▸ **Exercise directions**:
Return precisely the opening lines of the listing below, ending with the line that contains "在当今数字化时代，社交媒体已".

▸ **Provided records**:
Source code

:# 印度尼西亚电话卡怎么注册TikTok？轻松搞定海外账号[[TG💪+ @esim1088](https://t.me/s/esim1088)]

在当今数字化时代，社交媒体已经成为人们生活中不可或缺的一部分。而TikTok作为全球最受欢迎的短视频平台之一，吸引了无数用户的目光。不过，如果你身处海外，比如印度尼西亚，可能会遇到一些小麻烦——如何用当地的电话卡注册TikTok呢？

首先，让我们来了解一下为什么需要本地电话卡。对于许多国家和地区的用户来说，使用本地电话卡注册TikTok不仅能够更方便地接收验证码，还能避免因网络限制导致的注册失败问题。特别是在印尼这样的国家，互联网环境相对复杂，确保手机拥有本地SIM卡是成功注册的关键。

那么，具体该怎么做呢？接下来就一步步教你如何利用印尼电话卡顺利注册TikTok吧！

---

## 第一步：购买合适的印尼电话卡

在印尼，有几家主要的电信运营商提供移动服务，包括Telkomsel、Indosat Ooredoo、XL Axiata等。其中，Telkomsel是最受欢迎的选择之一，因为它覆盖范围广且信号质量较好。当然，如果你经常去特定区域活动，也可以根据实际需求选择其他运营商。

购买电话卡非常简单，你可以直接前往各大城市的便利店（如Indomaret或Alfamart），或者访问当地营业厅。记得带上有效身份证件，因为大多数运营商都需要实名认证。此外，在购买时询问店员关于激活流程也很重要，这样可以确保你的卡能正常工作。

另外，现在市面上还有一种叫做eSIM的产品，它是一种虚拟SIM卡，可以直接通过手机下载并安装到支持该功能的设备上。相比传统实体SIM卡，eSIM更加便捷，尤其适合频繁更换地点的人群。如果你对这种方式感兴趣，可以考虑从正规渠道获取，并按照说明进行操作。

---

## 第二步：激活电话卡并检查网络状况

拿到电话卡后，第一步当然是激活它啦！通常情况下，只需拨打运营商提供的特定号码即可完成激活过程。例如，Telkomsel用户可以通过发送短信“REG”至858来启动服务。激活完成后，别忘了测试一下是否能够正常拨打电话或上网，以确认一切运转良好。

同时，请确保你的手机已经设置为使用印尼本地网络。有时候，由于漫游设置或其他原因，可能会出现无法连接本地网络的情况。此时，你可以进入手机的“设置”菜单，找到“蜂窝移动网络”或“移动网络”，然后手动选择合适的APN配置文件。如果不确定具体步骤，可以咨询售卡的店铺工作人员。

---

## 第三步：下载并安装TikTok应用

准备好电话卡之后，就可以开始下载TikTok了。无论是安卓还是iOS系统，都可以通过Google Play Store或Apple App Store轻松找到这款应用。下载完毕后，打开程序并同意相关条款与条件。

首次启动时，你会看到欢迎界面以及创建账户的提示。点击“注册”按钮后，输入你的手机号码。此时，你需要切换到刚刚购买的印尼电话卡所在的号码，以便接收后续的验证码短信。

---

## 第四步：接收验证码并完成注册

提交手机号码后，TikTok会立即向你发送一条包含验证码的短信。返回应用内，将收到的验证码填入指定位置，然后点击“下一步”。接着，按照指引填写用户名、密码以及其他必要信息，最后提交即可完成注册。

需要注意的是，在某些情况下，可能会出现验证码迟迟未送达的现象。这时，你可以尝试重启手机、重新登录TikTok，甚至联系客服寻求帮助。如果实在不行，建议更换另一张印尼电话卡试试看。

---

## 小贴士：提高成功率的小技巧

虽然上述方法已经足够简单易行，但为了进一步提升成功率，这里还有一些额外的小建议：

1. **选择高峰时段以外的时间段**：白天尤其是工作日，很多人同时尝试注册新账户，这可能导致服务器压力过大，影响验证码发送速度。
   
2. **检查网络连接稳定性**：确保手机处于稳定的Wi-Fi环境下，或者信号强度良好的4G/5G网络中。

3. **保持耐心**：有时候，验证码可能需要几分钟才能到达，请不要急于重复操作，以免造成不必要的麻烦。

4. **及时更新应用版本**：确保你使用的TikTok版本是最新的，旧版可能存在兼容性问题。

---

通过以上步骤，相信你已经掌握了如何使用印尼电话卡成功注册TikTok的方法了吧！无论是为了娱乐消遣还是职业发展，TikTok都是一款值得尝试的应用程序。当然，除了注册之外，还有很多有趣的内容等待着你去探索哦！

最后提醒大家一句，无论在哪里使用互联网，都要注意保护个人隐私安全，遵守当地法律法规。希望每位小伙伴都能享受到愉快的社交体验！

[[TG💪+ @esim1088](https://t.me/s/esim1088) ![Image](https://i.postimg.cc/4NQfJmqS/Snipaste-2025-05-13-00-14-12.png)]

▸ **Problem solution**:
Source code

:# 印度尼西亚电话卡怎么注册TikTok？轻松搞定海外账号[[TG💪+ @esim1088](https://t.me/s/esim1088)]

在当今数字化时代，社交媒体已经成为人们生活中不可或缺的一部分。而TikTok作为全球最受欢迎的短视频平台之一，吸引了无数用户的目光。不过，如果你身处海外，比如印度尼西亚，可能会遇到一些小麻烦——如何用当地的电话卡注册TikTok呢？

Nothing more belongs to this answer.